As a social psychologist, she have dedicated her research career to studying intergroup processes among majority and minority groups in multicultural societies, as well as victims and perpetrators in post-conflict societies.
She completed PhD in social psychology with honors at the University of the Basque Country in 2013 (Cum Laude; Extraordinary Dissertation Award by the university; Young Researchers Award by the Spanish Society of Social Psychology).
She has been collaborating with the NGO SOS Racism as a volunteer since 2012, and more recently as a member of the SOS-UPV platform, i.e., a university subsection of the NGO.
Her academic work in the field on intercultural relations is dedicated to the study of minorities’ perceptions of discrimination, coping, and wellbeing, and majority groups’ responses to minority groups. For instance, she examined how immigrants respond to discrimination to protect their wellbeing.

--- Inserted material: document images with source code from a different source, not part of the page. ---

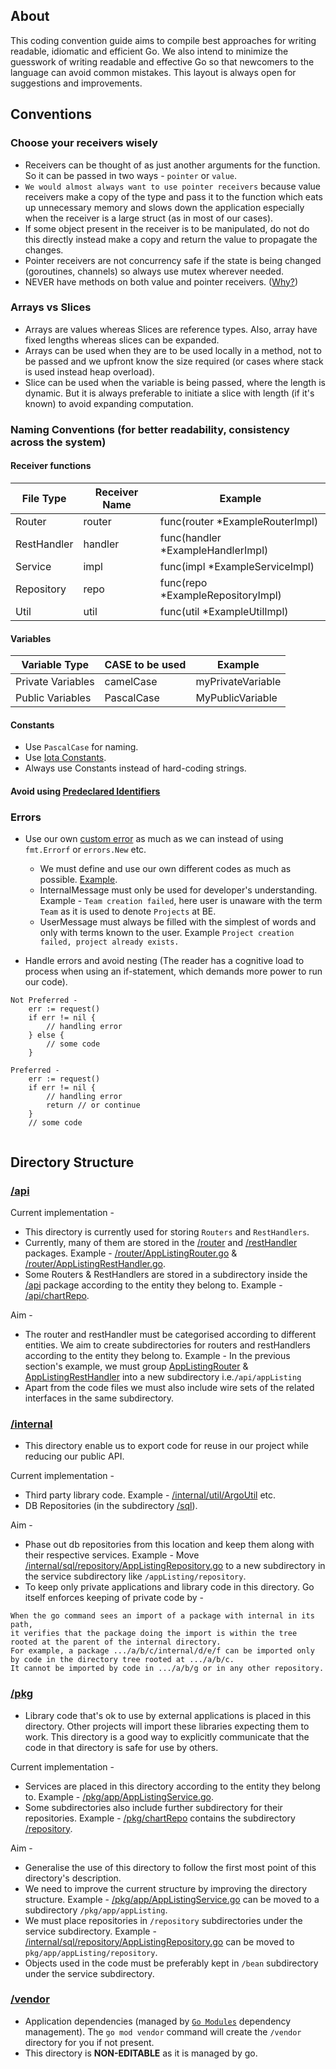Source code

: ## About

This coding convention guide aims to compile best approaches for writing readable, idiomatic and efficient Go. We also intend to minimize the guesswork of writing readable and effective Go so that newcomers to the language can avoid common mistakes. This layout is always open for suggestions and improvements. 

## Conventions 

### Choose your receivers wisely 

* Receivers can be thought of as just another arguments for the function. So it can be passed in two ways - `pointer` or `value`. 
* `We would almost always want to use pointer receivers` because value receivers make a copy of the type and pass it to the function which eats up unnecessary memory and slows down the application especially when the receiver is a large struct (as in most of our cases). 
* If some object present in the receiver is to be manipulated, do not do this directly instead make a copy and return the value to propagate the changes.
* Pointer receivers are not concurrency safe if the state is being changed (goroutines, channels) so always use mutex wherever needed. 
* NEVER have methods on both value and pointer receivers. ([Why?](https://go.dev/doc/faq#different_method_sets))

### Arrays vs Slices

* Arrays are values whereas Slices are reference types. Also, array have fixed lengths whereas slices can be expanded.
* Arrays can be used when they are to be used locally in a method, not to be passed and we upfront know the size required (or cases where stack is used instead heap overload).
* Slice can be used when the variable is being passed, where the length is dynamic. But it is always preferable to initiate a slice with length (if it's known) to avoid expanding computation.

### Naming Conventions (for better readability, consistency across the system) 

#### Receiver functions

| File Type   | Receiver Name | Example                           |
|-------------|---------------|-----------------------------------|
| Router      | router        | func(router *ExampleRouterImpl)   |
| RestHandler | handler       | func(handler *ExampleHandlerImpl) |
| Service     | impl          | func(impl *ExampleServiceImpl)    |
| Repository  | repo          | func(repo *ExampleRepositoryImpl) |
| Util        | util          | func(util *ExampleUtilImpl)       |

#### Variables 


| Variable Type     | CASE to be used | Example           |
|-------------------|-----------------|-------------------|
| Private Variables | camelCase       | myPrivateVariable |
| Public Variables  | PascalCase      | MyPublicVariable  |

#### Constants

* Use `PascalCase` for naming.
* Use [Iota Constants](https://go.dev/doc/effective_go#constants).
* Always use Constants instead of hard-coding strings.

#### Avoid using [Predeclared Identifiers](https://go.dev/ref/spec#Predeclared_identifiers)

### Errors

* Use our own [custom error](https://github.com/devtron-labs/devtron/blob/main/internal/util/ErrorUtil.go#L25) as much as we can instead of using `fmt.Errorf` or `errors.New` etc.
  * We must define and use our own different codes as much as possible. [Example](https://github.com/devtron-labs/devtron/blob/main/internal/constants/InternalErrorCode.go).
  * InternalMessage must only be used for developer's understanding. Example - `Team creation failed`, here user is unaware with the term `Team` as it is used to denote `Projects` at BE.
  * UserMessage must always be filled with the simplest of words and only with terms known to the user. Example `Project creation failed, project already exists.`
  
* Handle errors and avoid nesting (The reader has a cognitive load to process when using an if-statement, which demands more power to run our code). 

```
Not Preferred - 
    err := request()
    if err != nil {
        // handling error 
    } else {
        // some code
    }
 
Preferred - 
    err := request()
    if err != nil {
        // handling error
        return // or continue 
    } 
    // some code
   
```

## Directory Structure 


### [/api](https://github.com/devtron-labs/devtron/tree/main/api)

Current implementation - 

* This directory is currently used for storing `Routers` and `RestHandlers`. 
* Currently, many of them are stored in the [/router](https://github.com/devtron-labs/devtron/tree/main/api/router) and [/restHandler](https://github.com/devtron-labs/devtron/tree/main/api/restHandler) packages. Example - [/router/AppListingRouter.go](https://github.com/devtron-labs/devtron/blob/main/api/router/AppListingRouter.go) & [/router/AppListingRestHandler.go](https://github.com/devtron-labs/devtron/blob/main/api/restHandler/AppListingRestHandler.go).
* Some Routers & RestHandlers are stored in a subdirectory inside the [/api](https://github.com/devtron-labs/devtron/tree/main/api) package according to the entity they belong to. Example - [/api/chartRepo](https://github.com/devtron-labs/devtron/tree/main/api/chartRepo). 

Aim - 

* The router and restHandler must be categorised according to different entities. We aim to create subdirectories for routers and restHandlers according to the entity they belong to. Example - In the previous section's example, we must group [AppListingRouter](https://github.com/devtron-labs/devtron/blob/main/api/router/AppListingRouter.go) & [AppListingRestHandler](https://github.com/devtron-labs/devtron/blob/main/api/restHandler/AppListingRestHandler.go) into a new subdirectory i.e.`/api/appListing`
* Apart from the code files we must also include wire sets of the related interfaces in the same subdirectory.

### [/internal](https://github.com/devtron-labs/devtron/tree/main/internal)

* This directory enable us to export code for reuse in our project while reducing our public API.

Current implementation -

* Third party library code. Example - [/internal/util/ArgoUtil](https://github.com/devtron-labs/devtron/blob/main/internal/util/ArgoUtil) etc.
* DB Repositories (in the subdirectory [/sql](https://github.com/devtron-labs/devtron/tree/main/internal/sql)).

Aim - 

* Phase out db repositories from this location and keep them along with their respective services. Example - Move [/internal/sql/repository/AppListingRepository.go](https://github.com/devtron-labs/devtron/blob/main/internal/sql/repository/AppListingRepository.go) to a new subdirectory in the service subdirectory like `/appListing/repository`.
* To keep only private applications and library code in this directory. Go itself enforces keeping of private code by - 

```
When the go command sees an import of a package with internal in its path,
it verifies that the package doing the import is within the tree rooted at the parent of the internal directory. 
For example, a package .../a/b/c/internal/d/e/f can be imported only by code in the directory tree rooted at .../a/b/c.
It cannot be imported by code in .../a/b/g or in any other repository.
```

### [/pkg](https://github.com/devtron-labs/devtron/blob/main/pkg)

* Library code that's ok to use by external applications is placed in this directory. Other projects will import these libraries expecting them to work. This directory is a good way to explicitly communicate that the code in that directory is safe for use by others.

Current implementation - 
* Services are placed in this directory according to the entity they belong to. Example - [/pkg/app/AppListingService.go](https://github.com/devtron-labs/devtron/blob/main/pkg/app/AppListingService.go).
* Some subdirectories also include further subdirectory for their repositories. Example - [/pkg/chartRepo](https://github.com/devtron-labs/devtron/tree/main/pkg/chartRepo) contains the subdirectory [/repository](https://github.com/devtron-labs/devtron/tree/main/pkg/chartRepo/repository).

Aim - 

* Generalise the use of this directory to follow the first most point of this directory's description.
* We need to improve the current structure by improving the directory structure. Example - [/pkg/app/AppListingService.go](https://github.com/devtron-labs/devtron/blob/main/pkg/app/AppListingService.go) can be moved to a subdirectory `/pkg/app/appListing`.
* We must place repositories in `/repository` subdirectories under the service subdirectory. Example - [/internal/sql/repository/AppListingRepository.go](https://github.com/devtron-labs/devtron/blob/main/internal/sql/repository/AppListingRepository.go) can be moved to `pkg/app/appListing/repository`.
* Objects used in the code must be preferably kept in `/bean` subdirectory under the service subdirectory.

### [/vendor](https://github.com/devtron-labs/devtron/blob/main/vendor)

* Application dependencies (managed by [`Go Modules`](https://github.com/golang/go/wiki/Modules) dependency management). The `go mod vendor` command will create the `/vendor` directory for you if not present. 
* This directory is **NON-EDITABLE** as it is managed by go.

Among possible coping responses she studied diverse identity management strategies, such as individual mobility, social competition, intergroup and intrapersonal comparisons, or attributions to prejudice, but also ingroup identification or host national disidentification. She also developed research on antecedents and mechanisms explaining majority responses toward minority groups, e.g. migrants or refugees.
She has published 25 JCR scientific papers and 9 peer-reviewed book chapters in international prestigious editorials, mostly in the field of intergroup relations. She is an associate editor for International Journal of Intercultural Relations. She has co-edited a special issue on colonial past and intercultural relations in IJIR. In sum, her research aims to contribute to enhancing more favorable intergroup relations between minority and majority groups, or the victims and the perpetrators in plural or post-conflict societies.